At the 1998 Davos World Economic Forum a month after Kyoto had been agreed, Browne made an impassioned plea for other companies to support it. When he’d finished, the Global Climate Coalition’s O’Keefe got up. The US petroleum industry would not support Kyoto and the US would not ratify it, O’Keefe said. Browne turned his back on him. A London colleague called to say that he had never seen Browne so angry.
[26]
The following year, Browne was at the UN headquarters in New York to receive an Earth Day award. ‘People want large and successful corporations to use their skills and their know-how to address the environmental agenda,’ he told the ceremony.
[27]
After acquiring three oil companies (Amoco in 1998; ARCO in 1999; and Burmah Castrol in 2000), BP adopted the tagline ‘Beyond Petroleum 2001.’ Apparently BP was no longer an oil company. It was now an energy company. Extensive internal polling after the Amoco merger showed that sixty per cent of BP staff saw addressing the environmental issue as the single most important issue in defining the quality of the company they worked for.
[28]
Safety did not top the list. Perhaps it was a warning of what was to come.

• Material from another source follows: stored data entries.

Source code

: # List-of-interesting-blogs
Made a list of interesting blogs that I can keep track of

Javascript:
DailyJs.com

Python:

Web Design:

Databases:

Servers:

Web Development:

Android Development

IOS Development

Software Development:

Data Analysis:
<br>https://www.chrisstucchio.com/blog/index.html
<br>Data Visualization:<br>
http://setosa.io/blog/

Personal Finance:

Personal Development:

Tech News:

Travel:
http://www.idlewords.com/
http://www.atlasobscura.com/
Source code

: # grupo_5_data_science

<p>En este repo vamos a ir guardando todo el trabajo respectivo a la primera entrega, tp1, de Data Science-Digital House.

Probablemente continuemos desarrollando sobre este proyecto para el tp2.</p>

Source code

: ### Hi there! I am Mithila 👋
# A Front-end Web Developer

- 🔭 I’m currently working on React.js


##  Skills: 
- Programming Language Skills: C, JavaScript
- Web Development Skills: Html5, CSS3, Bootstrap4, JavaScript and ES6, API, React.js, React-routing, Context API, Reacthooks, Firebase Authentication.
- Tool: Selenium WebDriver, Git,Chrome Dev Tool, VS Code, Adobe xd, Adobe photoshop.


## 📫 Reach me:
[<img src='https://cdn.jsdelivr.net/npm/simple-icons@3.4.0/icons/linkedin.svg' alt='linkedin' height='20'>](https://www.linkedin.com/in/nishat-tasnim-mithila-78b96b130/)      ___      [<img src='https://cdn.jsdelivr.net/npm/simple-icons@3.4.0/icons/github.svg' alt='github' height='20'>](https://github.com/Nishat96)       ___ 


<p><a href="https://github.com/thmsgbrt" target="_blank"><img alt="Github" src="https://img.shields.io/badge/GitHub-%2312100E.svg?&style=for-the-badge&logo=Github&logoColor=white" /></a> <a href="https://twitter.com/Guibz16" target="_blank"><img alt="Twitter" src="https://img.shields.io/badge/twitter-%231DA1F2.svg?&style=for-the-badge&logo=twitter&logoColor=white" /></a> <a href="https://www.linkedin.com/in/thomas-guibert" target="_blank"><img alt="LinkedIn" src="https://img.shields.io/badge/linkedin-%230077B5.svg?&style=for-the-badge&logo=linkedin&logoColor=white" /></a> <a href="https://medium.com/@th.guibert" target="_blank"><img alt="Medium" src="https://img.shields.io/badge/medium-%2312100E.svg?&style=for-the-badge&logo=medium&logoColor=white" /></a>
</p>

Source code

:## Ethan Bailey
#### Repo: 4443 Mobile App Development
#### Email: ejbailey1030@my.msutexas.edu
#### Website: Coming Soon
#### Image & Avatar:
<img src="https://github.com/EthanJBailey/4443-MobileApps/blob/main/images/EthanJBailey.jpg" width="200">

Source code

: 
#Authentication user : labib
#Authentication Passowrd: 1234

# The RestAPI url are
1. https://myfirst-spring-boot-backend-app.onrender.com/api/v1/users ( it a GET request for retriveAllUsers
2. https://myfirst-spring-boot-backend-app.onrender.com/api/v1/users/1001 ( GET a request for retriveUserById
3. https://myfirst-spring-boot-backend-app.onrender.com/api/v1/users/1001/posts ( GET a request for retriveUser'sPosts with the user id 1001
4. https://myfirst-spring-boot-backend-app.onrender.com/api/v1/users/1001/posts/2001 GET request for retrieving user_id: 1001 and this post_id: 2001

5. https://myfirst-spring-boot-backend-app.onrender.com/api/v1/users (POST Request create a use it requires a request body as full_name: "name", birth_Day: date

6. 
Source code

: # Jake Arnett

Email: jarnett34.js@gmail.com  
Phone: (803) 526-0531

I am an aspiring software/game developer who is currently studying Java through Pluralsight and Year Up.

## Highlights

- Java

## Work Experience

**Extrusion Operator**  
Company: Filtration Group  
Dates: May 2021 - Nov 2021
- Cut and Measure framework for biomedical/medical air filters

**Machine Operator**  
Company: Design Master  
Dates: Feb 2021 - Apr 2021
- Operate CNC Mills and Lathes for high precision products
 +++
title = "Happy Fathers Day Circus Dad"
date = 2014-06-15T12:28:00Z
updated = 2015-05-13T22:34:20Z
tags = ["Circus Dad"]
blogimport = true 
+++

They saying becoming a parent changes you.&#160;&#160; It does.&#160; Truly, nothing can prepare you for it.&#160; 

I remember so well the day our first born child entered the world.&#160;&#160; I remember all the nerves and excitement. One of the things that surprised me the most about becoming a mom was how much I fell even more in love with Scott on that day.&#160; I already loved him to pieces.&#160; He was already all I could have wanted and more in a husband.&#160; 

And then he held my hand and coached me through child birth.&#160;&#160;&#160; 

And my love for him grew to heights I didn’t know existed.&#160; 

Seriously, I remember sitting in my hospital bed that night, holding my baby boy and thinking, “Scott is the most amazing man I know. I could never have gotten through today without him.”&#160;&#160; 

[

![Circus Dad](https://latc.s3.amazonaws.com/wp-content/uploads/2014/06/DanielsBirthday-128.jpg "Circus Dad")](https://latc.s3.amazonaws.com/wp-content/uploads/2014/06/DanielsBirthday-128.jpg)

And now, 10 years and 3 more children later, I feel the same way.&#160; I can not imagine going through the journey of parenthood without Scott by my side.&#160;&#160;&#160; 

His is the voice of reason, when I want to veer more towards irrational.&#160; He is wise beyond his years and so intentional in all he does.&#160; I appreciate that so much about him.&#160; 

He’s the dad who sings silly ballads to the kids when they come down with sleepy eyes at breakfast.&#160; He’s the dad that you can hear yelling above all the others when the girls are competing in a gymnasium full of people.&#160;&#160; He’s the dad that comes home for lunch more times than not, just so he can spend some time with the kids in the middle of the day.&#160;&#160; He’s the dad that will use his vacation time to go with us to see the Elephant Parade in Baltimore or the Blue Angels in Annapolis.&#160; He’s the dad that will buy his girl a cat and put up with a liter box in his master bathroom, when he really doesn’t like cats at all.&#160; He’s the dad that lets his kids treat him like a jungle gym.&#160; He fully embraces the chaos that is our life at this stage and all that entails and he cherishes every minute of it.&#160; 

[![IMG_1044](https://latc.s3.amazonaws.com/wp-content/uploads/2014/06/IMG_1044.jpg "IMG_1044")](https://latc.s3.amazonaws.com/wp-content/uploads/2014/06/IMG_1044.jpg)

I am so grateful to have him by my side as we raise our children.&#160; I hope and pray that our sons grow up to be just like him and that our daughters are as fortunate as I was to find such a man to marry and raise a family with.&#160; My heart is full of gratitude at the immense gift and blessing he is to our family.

Not so Exxon Mobil. It was an oil company and continued to behave like one. After the demise of the Global Climate Coalition, Exxon Mobil continued to support groups that challenged the science and economics of global warming. In its 2005 Corporate Citizenship Report, Exxon Mobil described the IPCC’s conclusions on the attribution of recent warming to increases in greenhouse gases as relying on expert judgement rather than objective, reproducible statistical methods.
[29]
This provoked an irate letter from the Royal Society’s Bob Ward accusing Exxon Mobil of being ‘very misleading’.
[30]
The IPCC’s ‘expert judgement’ was, Ward wrote, based on objective and quantitative analyses. Despite Ward’s protestations, at issue was not whether the IPCC’s conclusions were based on subjective judgement, which was clearly the case, but the scientific standing of such judgements. Even so, there is quite a lot of make-believe in the Royal Society’s characterisation of the IPCC’s conclusions, especially as it relates to the IPCC’s Summary for Policy Makers. Britain’s former top civil servant Andrew Turnbull said they would be more accurately described as a summary
by
policymakers, not for policymakers:
The scientists prepare a draft but this is redrafted in a conclave of representatives from the member Governments, mostly officials from environment departments fighting to get their ministers’ views reflected.
[31]
*
Ward went on to express concern about Exxon Mobil’s support for sceptic organisations that were ‘misinforming’ the public on the science.
[32]
According to the
Washington Post
, the ‘testiest moment’ at Exxon Mobil’s 2006 annual shareholder meeting came when chief executive Rex Tillerson was questioned about the company’s sceptical stance in the face of a growing scientific consensus. ‘Scientific consensus’ was an ‘oxymoron’, Tillerson replied.
[33]
By then, Exxon Mobil was preparing to change its posture. It wasn’t in business to be on the losing side in a battle of ideas. In 2005, it decided to cease funding groups such as the Competitive Enterprise Institute, one of the most effective sceptic organisations. ‘The fact that we were supporters of some of those groups had become a real distraction to the issue at hand, which is how do we produce the energy the world needs without more greenhouse gas emissions,’ Kenneth Cohen, the company’s VP for public affairs, told journalists in February 2007.
[34]
According to the Natural Resources Defense Council’s Dan Lashof, ‘They found that it was untenable to be in a position of casting doubt on whether global warming is happening and whether pollution is responsible for that.’
[35]
The episode is evidence refuting the widely held belief that fossil fuel companies are to blame for America not signing up to binding emissions controls.